I did a house call today for some family friends who were having trouble with their computer. Most of it was really simple stuff, spyware and junk. But the kicker was that their computer would no longer stay in standby mode. It would shut off, and then immediately turn back on. I tried the usual bag of tricks, nothing worked. I unplugged the keyboard to check for a stuck key, I flipped the optical mouse on its back to make sure it wasn't registering small movements or something, still not working. As I went to turn the mouse back over, I noticed something. A very tiny strand of hair stuck in front of the sensor. I removed the hair thinking to myself, "wouldn't it be funny if that was causing the problem. yeah right, theres no way..." and then it went to standby and stayed there.
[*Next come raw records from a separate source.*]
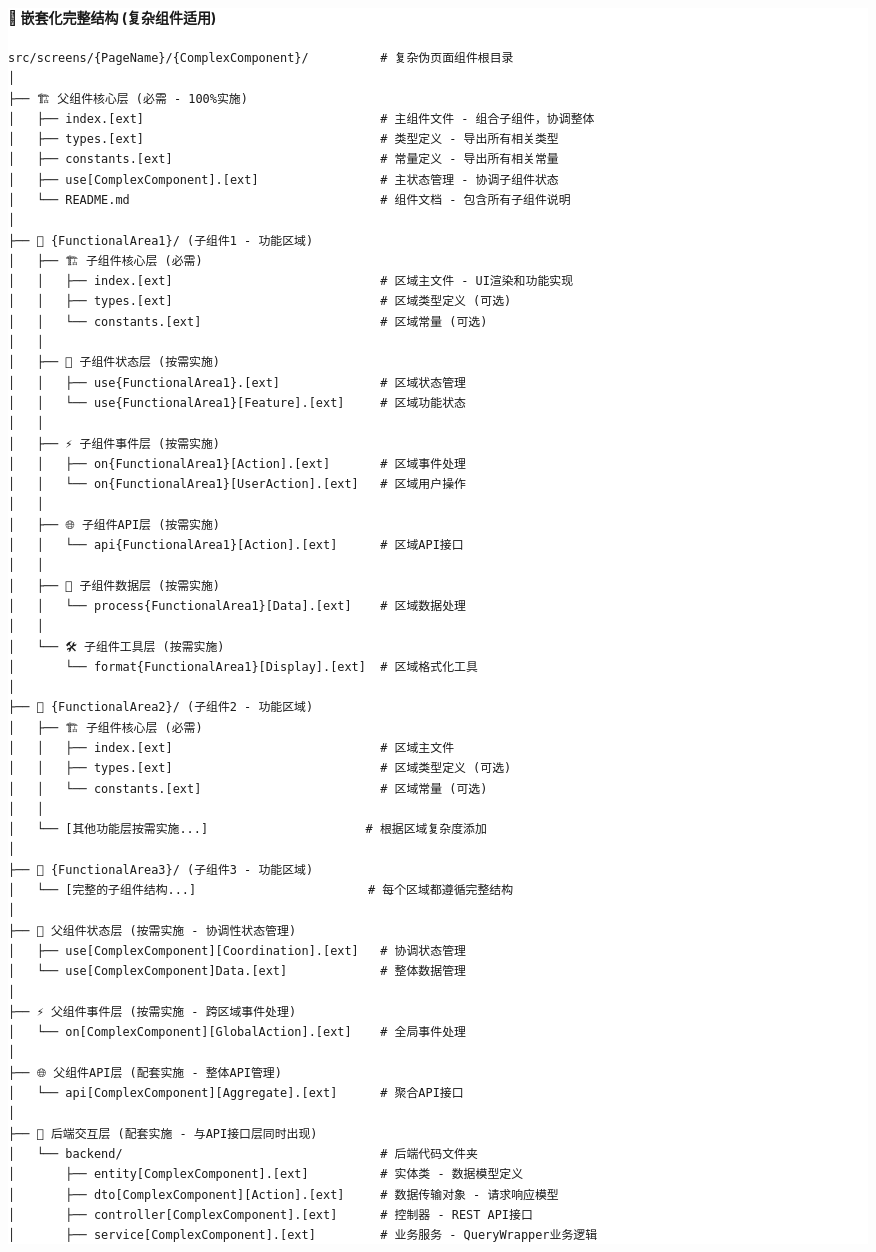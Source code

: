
 ```
```

#### 🔵 **嵌套化完整结构** (复杂组件适用)

```
src/screens/{PageName}/{ComplexComponent}/          # 复杂伪页面组件根目录
│
├── 🏗️ 父组件核心层 (必需 - 100%实施)
│   ├── index.[ext]                                 # 主组件文件 - 组合子组件，协调整体
│   ├── types.[ext]                                 # 类型定义 - 导出所有相关类型
│   ├── constants.[ext]                             # 常量定义 - 导出所有相关常量
│   ├── use[ComplexComponent].[ext]                 # 主状态管理 - 协调子组件状态
│   └── README.md                                   # 组件文档 - 包含所有子组件说明
│
├── 🔸 {FunctionalArea1}/ (子组件1 - 功能区域)
│   ├── 🏗️ 子组件核心层 (必需)
│   │   ├── index.[ext]                             # 区域主文件 - UI渲染和功能实现
│   │   ├── types.[ext]                             # 区域类型定义 (可选)
│   │   └── constants.[ext]                         # 区域常量 (可选)
│   │
│   ├── 🔄 子组件状态层 (按需实施)
│   │   ├── use{FunctionalArea1}.[ext]              # 区域状态管理
│   │   └── use{FunctionalArea1}[Feature].[ext]     # 区域功能状态
│   │
│   ├── ⚡ 子组件事件层 (按需实施)
│   │   ├── on{FunctionalArea1}[Action].[ext]       # 区域事件处理
│   │   └── on{FunctionalArea1}[UserAction].[ext]   # 区域用户操作
│   │
│   ├── 🌐 子组件API层 (按需实施)
│   │   └── api{FunctionalArea1}[Action].[ext]      # 区域API接口
│   │
│   ├── 🔄 子组件数据层 (按需实施)
│   │   └── process{FunctionalArea1}[Data].[ext]    # 区域数据处理
│   │
│   └── 🛠️ 子组件工具层 (按需实施)
│       └── format{FunctionalArea1}[Display].[ext]  # 区域格式化工具
│
├── 🔸 {FunctionalArea2}/ (子组件2 - 功能区域)
│   ├── 🏗️ 子组件核心层 (必需)
│   │   ├── index.[ext]                             # 区域主文件
│   │   ├── types.[ext]                             # 区域类型定义 (可选)
│   │   └── constants.[ext]                         # 区域常量 (可选)
│   │
│   └── [其他功能层按需实施...]                      # 根据区域复杂度添加
│
├── 🔸 {FunctionalArea3}/ (子组件3 - 功能区域)
│   └── [完整的子组件结构...]                        # 每个区域都遵循完整结构
│
├── 🔄 父组件状态层 (按需实施 - 协调性状态管理)
│   ├── use[ComplexComponent][Coordination].[ext]   # 协调状态管理
│   └── use[ComplexComponent]Data.[ext]             # 整体数据管理
│
├── ⚡ 父组件事件层 (按需实施 - 跨区域事件处理)
│   └── on[ComplexComponent][GlobalAction].[ext]    # 全局事件处理
│
├── 🌐 父组件API层 (配套实施 - 整体API管理)
│   └── api[ComplexComponent][Aggregate].[ext]      # 聚合API接口
│
├── 🔌 后端交互层 (配套实施 - 与API接口层同时出现)
│   └── backend/                                    # 后端代码文件夹
│       ├── entity[ComplexComponent].[ext]          # 实体类 - 数据模型定义
│       ├── dto[ComplexComponent][Action].[ext]     # 数据传输对象 - 请求响应模型
│       ├── controller[ComplexComponent].[ext]      # 控制器 - REST API接口
│       ├── service[ComplexComponent].[ext]         # 业务服务 - QueryWrapper业务逻辑
```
I sat there somewhat shocked, and yet relieved, because I could have wasted a lot of time, and looked like quite the fool for trying to fix something so incredibly bizarre.
I upgraded my server running FreeBSD 4.9 to 5.3-STABLE a few weeks ago. The nightly security email logs failed ssh login attempts, and I usually get a nice big list showing some douchebag trying to bruteforce the root login. After I upgraded, I noticed that they changed the warning message.
Dec 28 08:18:17 sshd: reverse mapping checking getaddrinfo for hyllyperse.net failed - POSSIBLE BREAKIN ATTEMPT!
POSSIBLE BREAKIN ATTEMPT! OH NO!
I love overzealous alert messages.
Today I got a chance to play around with BartPE; a very cool tool for assembling a WindowsPE environment from a standard Windows XP disc. I was very impressed with the functionality that the WinPE provides, and it really got me thinking about how we could potentially leverage this when helping students with virus or spyware infestations.
You get all the advantages of being detached from the file system, yet you can still run the latest versions of adaware or mcafee. Typically we have students boot into safe mode and run the tools from there, but getting them to press F8 at the right time is sometimes tricky, and they always freak out when they get a black screen with big icons. It would be waaay slick if they could just pick up a cd, pop it in, and have the whole process automated.
Also, I can't help but start wondering if I can somehow use this to rid myself of my dependency on the dos based ghosting software. The ghost client itself isn't too bad, but ghostwalk is atrocious. Ghost32 is certified for WinPE environments, so I think I'll download the trial and see how it goes.